I think the memory market has entered a period of rational capital deployment and rather than doing the big bang theory with capacity expansion, our clearly metering out capacity expansions with factories into multiple phases which I think is a very, very good thing but I think relative to transition to copper, transition and technology nodes we are in the first inning.
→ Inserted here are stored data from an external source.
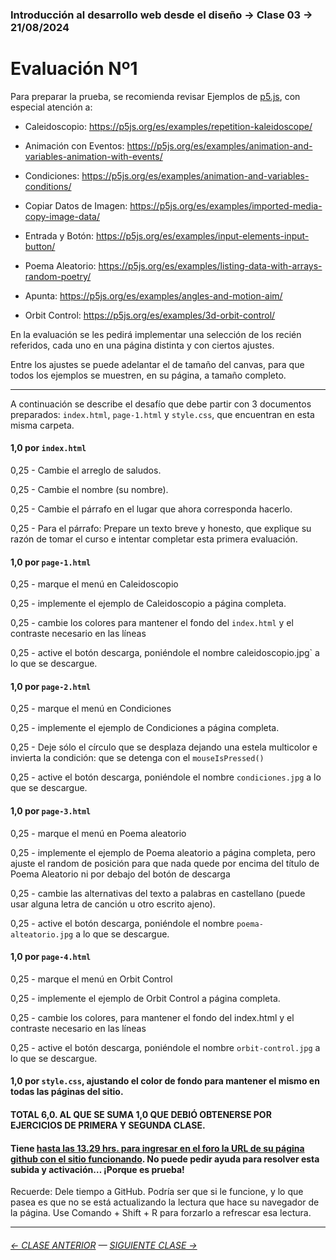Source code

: ### Introducción al desarrollo web desde el diseño → Clase 03 → 21/08/2024

# Evaluación Nº1

Para preparar la prueba, se recomienda revisar Ejemplos de [p5.js](https://p5js.org/es/examples/), con especial atención a:

- Caleidoscopio: https://p5js.org/es/examples/repetition-kaleidoscope/

- Animación con Eventos: https://p5js.org/es/examples/animation-and-variables-animation-with-events/

- Condiciones: https://p5js.org/es/examples/animation-and-variables-conditions/

- Copiar Datos de Imagen: https://p5js.org/es/examples/imported-media-copy-image-data/

- Entrada y Botón: https://p5js.org/es/examples/input-elements-input-button/

- Poema Aleatorio: https://p5js.org/es/examples/listing-data-with-arrays-random-poetry/

- Apunta: https://p5js.org/es/examples/angles-and-motion-aim/

- Orbit Control: https://p5js.org/es/examples/3d-orbit-control/

En la evaluación se les pedirá implementar una selección de los recién referidos, cada uno en una página distinta y con ciertos ajustes.

Entre los ajustes se puede adelantar el de tamaño del canvas, para que todos los ejemplos se muestren, en su página, a tamaño completo.


- - - - - - - 

A continuación se describe el desafío que debe partir con 3 documentos preparados: `index.html`, `page-1.html` y `style.css`, que encuentran en esta misma carpeta.

#### 1,0 por `index.html`

0,25 - Cambie el arreglo de saludos.

0,25 - Cambie el nombre (su nombre). 

0,25 - Cambie el párrafo en el lugar que ahora corresponda hacerlo.

0,25 - Para el párrafo: Prepare un texto breve y honesto, que explique su razón de tomar el curso e intentar completar esta primera evaluación.

#### 1,0 por `page-1.html`

0,25 - marque el menú en Caleidoscopio

0,25 - implemente el ejemplo de Caleidoscopio a página completa.

0,25 - cambie los colores para mantener el fondo del `index.html` y el contraste necesario en las líneas

0,25 - active el botón descarga, poniéndole el nombre caleidoscopio.jpg` a lo que se descargue.

#### 1,0 por `page-2.html`

0,25 - marque el menú en Condiciones

0,25 - implemente el ejemplo de Condiciones a página completa.

0,25 - Deje sólo el círculo que se desplaza dejando una estela multicolor e invierta la condición: que se detenga con el `mouseIsPressed()`

0,25 - active el botón descarga, poniéndole el nombre `condiciones.jpg` a lo que se descargue.

#### 1,0 por `page-3.html`

0,25 - marque el menú en Poema aleatorio

0,25 - implemente el ejemplo de Poema aleatorio a página completa, pero ajuste el random de posición para que nada quede por encima del título de Poema Aleatorio ni por debajo del botón de descarga

0,25 - cambie las alternativas del texto a palabras en castellano (puede usar alguna letra de canción u otro escrito ajeno).

0,25 - active el botón descarga, poniéndole el nombre `poema-alteatorio.jpg` a lo que se descargue.

#### 1,0 por `page-4.html`

0,25 - marque el menú en Orbit Control

0,25 - implemente el ejemplo de Orbit Control a página completa.

0,25 - cambie los colores, para mantener el fondo del index.html y el contraste necesario en las líneas

0,25 - active el botón descarga, poniéndole el nombre `orbit-control.jpg` a lo que se descargue.

#### 1,0 por `style.css`, ajustando el color de fondo para mantener el mismo en todas las páginas del sitio.

#### TOTAL 6,0. AL QUE SE SUMA 1,0 QUE DEBIÓ OBTENERSE POR EJERCICIOS DE PRIMERA Y SEGUNDA CLASE.

#### Tiene [hasta las 13.29 hrs. para ingresar en el foro la URL de su página github con el sitio funcionando](https://cursos.canvas.uc.cl/courses/80331/discussion_topics/853084). No puede pedir ayuda para resolver esta subida y activación… ¡Porque es prueba!

Recuerde: Dele tiempo a GitHub. Podría ser que si le funcione, y lo que pasea es que no se está actualizando la lectura que hace su navegador de la página. Use Comando + Shift + R para forzarlo a refrescar esa lectura.

- - - - - - - 

###### [← CLASE ANTERIOR](https://github.com/profesorfaco/dno096-2024/tree/main/clase-02) — [SIGUIENTE CLASE →](https://github.com/profesorfaco/dno096-2024/tree/main/clase-04)

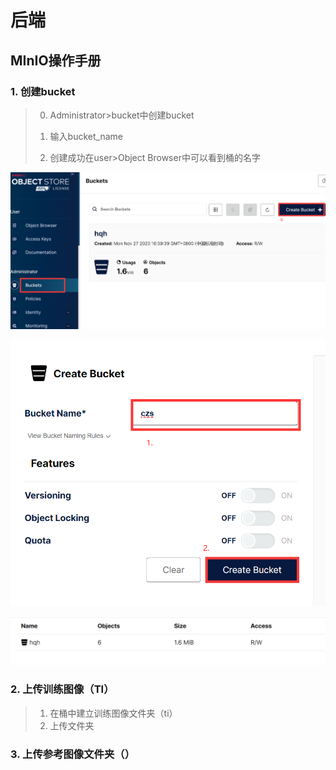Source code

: # 后端

##  MInIO操作手册

### 1. 创建bucket

> 0. Administrator>bucket中创建bucket
>
> 1. 输入bucket_name
> 2. 创建成功在user>Object Browser中可以看到桶的名字

![image-20231128142907367](img/image-20231128142907367.png)

![image-20231128142823997](img/image-20231128142823997.png)

![image-20231128143226200](img/image-20231128143226200.png)

### 2. 上传训练图像（TI）

> 1. 在桶中建立训练图像文件夹（ti）
> 2. 上传文件夹

### 3. 上传参考图像文件夹（）

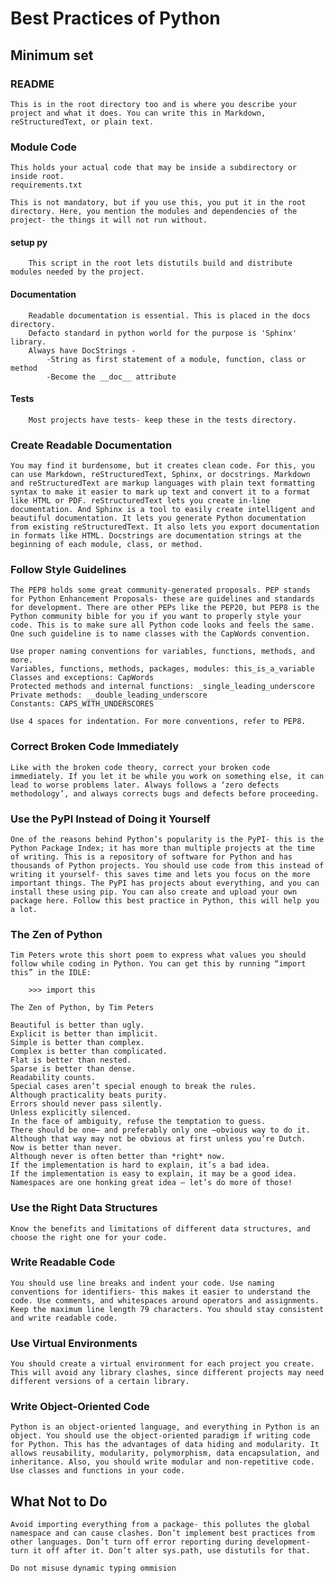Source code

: # Best Practices of Python

## Minimum set

### README

    This is in the root directory too and is where you describe your project and what it does. You can write this in Markdown, reStructuredText, or plain text.

### Module Code

    This holds your actual code that may be inside a subdirectory or inside root.
    requirements.txt

    This is not mandatory, but if you use this, you put it in the root directory. Here, you mention the modules and dependencies of the project- the things it will not run without.

#### setup py

        This script in the root lets distutils build and distribute modules needed by the project.

#### Documentation

        Readable documentation is essential. This is placed in the docs directory.
        Defacto standard in python world for the purpose is 'Sphinx' library. 
        Always have DocStrings -
            -String as first statement of a module, function, class or method
            -Become the __doc__ attribute

#### Tests

        Most projects have tests- keep these in the tests directory.

### Create Readable Documentation

    You may find it burdensome, but it creates clean code. For this, you can use Markdown, reStructuredText, Sphinx, or docstrings. Markdown and reStructuredText are markup languages with plain text formatting syntax to make it easier to mark up text and convert it to a format like HTML or PDF. reStructuredText lets you create in-line documentation. And Sphinx is a tool to easily create intelligent and beautiful documentation. It lets you generate Python documentation from existing reStructuredText. It also lets you export documentation in formats like HTML. Docstrings are documentation strings at the beginning of each module, class, or method.

### Follow Style Guidelines

    The PEP8 holds some great community-generated proposals. PEP stands for Python Enhancement Proposals- these are guidelines and standards for development. There are other PEPs like the PEP20, but PEP8 is the Python community bible for you if you want to properly style your code. This is to make sure all Python code looks and feels the same. One such guideline is to name classes with the CapWords convention.

    Use proper naming conventions for variables, functions, methods, and more.
    Variables, functions, methods, packages, modules: this_is_a_variable
    Classes and exceptions: CapWords
    Protected methods and internal functions: _single_leading_underscore
    Private methods: __double_leading_underscore
    Constants: CAPS_WITH_UNDERSCORES

    Use 4 spaces for indentation. For more conventions, refer to PEP8.

### Correct Broken Code Immediately

    Like with the broken code theory, correct your broken code immediately. If you let it be while you work on something else, it can lead to worse problems later. Always follows a ‘zero defects methodology’, and always corrects bugs and defects before proceeding.

### Use the PyPI Instead of Doing it Yourself

    One of the reasons behind Python’s popularity is the PyPI- this is the Python Package Index; it has more than multiple projects at the time of writing. This is a repository of software for Python and has thousands of Python projects. You should use code from this instead of writing it yourself- this saves time and lets you focus on the more important things. The PyPI has projects about everything, and you can install these using pip. You can also create and upload your own package here. Follow this best practice in Python, this will help you a lot.

### The Zen of Python

    Tim Peters wrote this short poem to express what values you should follow while coding in Python. You can get this by running “import this” in the IDLE:

        >>> import this

    The Zen of Python, by Tim Peters

    Beautiful is better than ugly.
    Explicit is better than implicit.
    Simple is better than complex.
    Complex is better than complicated.
    Flat is better than nested.
    Sparse is better than dense.
    Readability counts.
    Special cases aren’t special enough to break the rules.
    Although practicality beats purity.
    Errors should never pass silently.
    Unless explicitly silenced.
    In the face of ambiguity, refuse the temptation to guess.
    There should be one– and preferably only one –obvious way to do it.
    Although that way may not be obvious at first unless you’re Dutch.
    Now is better than never.
    Although never is often better than *right* now.
    If the implementation is hard to explain, it’s a bad idea.
    If the implementation is easy to explain, it may be a good idea.
    Namespaces are one honking great idea — let’s do more of those!

### Use the Right Data Structures

    Know the benefits and limitations of different data structures, and choose the right one for your code.

### Write Readable Code

    You should use line breaks and indent your code. Use naming conventions for identifiers- this makes it easier to understand the code. Use comments, and whitespaces around operators and assignments. Keep the maximum line length 79 characters. You should stay consistent and write readable code.

### Use Virtual Environments

    You should create a virtual environment for each project you create. This will avoid any library clashes, since different projects may need different versions of a certain library.

### Write Object-Oriented Code

    Python is an object-oriented language, and everything in Python is an object. You should use the object-oriented paradigm if writing code for Python. This has the advantages of data hiding and modularity. It allows reusability, modularity, polymorphism, data encapsulation, and inheritance. Also, you should write modular and non-repetitive code. Use classes and functions in your code.

## What Not to Do

    Avoid importing everything from a package- this pollutes the global namespace and can cause clashes. Don’t implement best practices from other languages. Don’t turn off error reporting during development- turn it off after it. Don’t alter sys.path, use distutils for that.

    Do not misuse dynamic typing ommision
Kate Cutler for Jim Covello for Goldman Sachs

That is really helpful and maybe just another question on the foundry side. Obviously we are going to have a pretty big new player in the foundry space entering the market in the next couple of years. Just curious to get your thoughts as to when you think we might start seeing more significant orders from that new player and what are your engagements for them have been like today?

Richard S. Hill

Well, I think 2010 is a year that we are optimistic, can be positive for the equipment business driven by fundamental and demand and since the economy keeps up I expect to see all the usual suspects spending in 2010 and I am optimistic to that but given the economic uncertainty we face it is difficult to forecast the future but I am positive.

Operator

(Operator instructions). Your next follow up comes from Timothy Arcuri

Unidentified Analyst for Timothy Arcuri

Hi, this is Peter [Inaudible] for Tim. Rick, if we were to just annualize Q bookings it implies that 2010 CapEx number of $40 billion plus, it is a pretty rich CapEx number really what I want to get down to, is two potential scenarios around that. One is just lithography bookings are ahead of themselves and could have some potential to roll over and really the other is that you can see some this CapEx spend to spread out to the other equipment which I think we are starting to see but I really want to get your thoughts on which is the more likely scenario of things rolling over and CapEx really coming in below that $40 billion or if you think it is more likely that it just starts spreading and we have just starting to see the tip of that?

Richard S. Hill

Well, Peter you answered the question and clearly lithography leads the train, we buy in bulk or in slugs and lithography is the key enabler for the technology transition to smaller nodes not necessarily they are not key to the technology transitions to copper and DRAM as an example but clearly going down to 22 nanometers and beyond, they are. As everybody fight to do that you are going to see an early uptick of CapEx that goes into lithography by a broad number of customers and then that is followed by capacity expansions and other key technologies such as ads which is a key technology and also copper interconnect which is key technology clearly going forward and so I think there will be somewhat time-phased, you know $40 billion is a pretty robust number I could only hope springs eternal. We definitely be willing to take that orders if they are coming as long as I get the shipment and get paid for.

Operator

And now if there no further questions in the queue, I would like to turn the conference back to Mr. Hill for closing remarks.

Richard S. Hill

Thank you very much for joining us on this third quarter conference call. I know at the end of November we will have mid-quarter update and we will give you that latest information we have at that particular time. We are looking for a good finish to 2009 which did not start out that good and we are very, very hopeful that we can have a positive 2010 and I hope it is positive for all of you guys as well. Thank you very much for your attention to Novellus and your continued support of the Company, we do appreciate it. Thanks very much.